Extracted records:
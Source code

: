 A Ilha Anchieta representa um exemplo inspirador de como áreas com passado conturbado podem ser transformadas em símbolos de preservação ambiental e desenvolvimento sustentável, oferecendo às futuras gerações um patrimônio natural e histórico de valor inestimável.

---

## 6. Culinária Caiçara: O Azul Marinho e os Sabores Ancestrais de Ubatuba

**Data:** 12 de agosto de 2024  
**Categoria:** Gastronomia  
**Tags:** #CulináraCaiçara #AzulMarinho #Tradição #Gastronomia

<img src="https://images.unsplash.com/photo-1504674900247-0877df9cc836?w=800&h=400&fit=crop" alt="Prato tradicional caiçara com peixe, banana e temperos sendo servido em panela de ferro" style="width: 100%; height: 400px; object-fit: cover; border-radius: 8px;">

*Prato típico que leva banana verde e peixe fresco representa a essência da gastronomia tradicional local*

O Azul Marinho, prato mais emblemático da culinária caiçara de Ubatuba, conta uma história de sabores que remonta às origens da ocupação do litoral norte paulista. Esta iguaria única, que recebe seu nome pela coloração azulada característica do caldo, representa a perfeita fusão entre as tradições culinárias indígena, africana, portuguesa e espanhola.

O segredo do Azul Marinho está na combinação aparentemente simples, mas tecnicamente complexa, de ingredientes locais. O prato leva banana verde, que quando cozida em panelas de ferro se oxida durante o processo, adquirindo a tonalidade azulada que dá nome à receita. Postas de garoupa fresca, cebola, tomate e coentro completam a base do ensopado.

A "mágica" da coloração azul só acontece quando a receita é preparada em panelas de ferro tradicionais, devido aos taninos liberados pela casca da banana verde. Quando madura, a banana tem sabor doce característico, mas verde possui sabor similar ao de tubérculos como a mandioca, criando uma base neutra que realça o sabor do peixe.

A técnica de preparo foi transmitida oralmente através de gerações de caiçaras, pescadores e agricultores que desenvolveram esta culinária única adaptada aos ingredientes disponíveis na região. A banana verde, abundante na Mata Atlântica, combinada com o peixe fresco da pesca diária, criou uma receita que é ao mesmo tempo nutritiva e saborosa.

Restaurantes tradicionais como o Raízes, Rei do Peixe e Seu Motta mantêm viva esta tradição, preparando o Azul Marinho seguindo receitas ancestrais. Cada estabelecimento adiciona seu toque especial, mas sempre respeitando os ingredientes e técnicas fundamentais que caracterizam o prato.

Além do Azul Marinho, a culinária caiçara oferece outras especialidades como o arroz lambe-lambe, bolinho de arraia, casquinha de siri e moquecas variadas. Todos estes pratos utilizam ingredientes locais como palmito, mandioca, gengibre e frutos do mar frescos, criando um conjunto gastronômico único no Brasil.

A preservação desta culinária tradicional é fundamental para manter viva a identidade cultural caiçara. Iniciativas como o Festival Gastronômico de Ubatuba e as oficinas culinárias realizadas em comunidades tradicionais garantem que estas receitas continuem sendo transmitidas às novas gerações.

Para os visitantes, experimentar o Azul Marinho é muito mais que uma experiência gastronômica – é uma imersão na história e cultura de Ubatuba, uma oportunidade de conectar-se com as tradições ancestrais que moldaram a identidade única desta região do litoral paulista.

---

## EXERCISE DIRECTIONS:
Give back exactly the lines from the line containing "A preservação desta" to the end of the entries, and no other lines.

## YOUR RESPONSE:
A preservação desta culinária tradicional é fundamental para manter viva a identidade cultural caiçara. Iniciativas como o Festival Gastronômico de Ubatuba e as oficinas culinárias realizadas em comunidades tradicionais garantem que estas receitas continuem sendo transmitidas às novas gerações.

Para os visitantes, experimentar o Azul Marinho é muito mais que uma experiência gastronômica – é uma imersão na história e cultura de Ubatuba, uma oportunidade de conectar-se com as tradições ancestrais que moldaram a identidade única desta região do litoral paulista.

---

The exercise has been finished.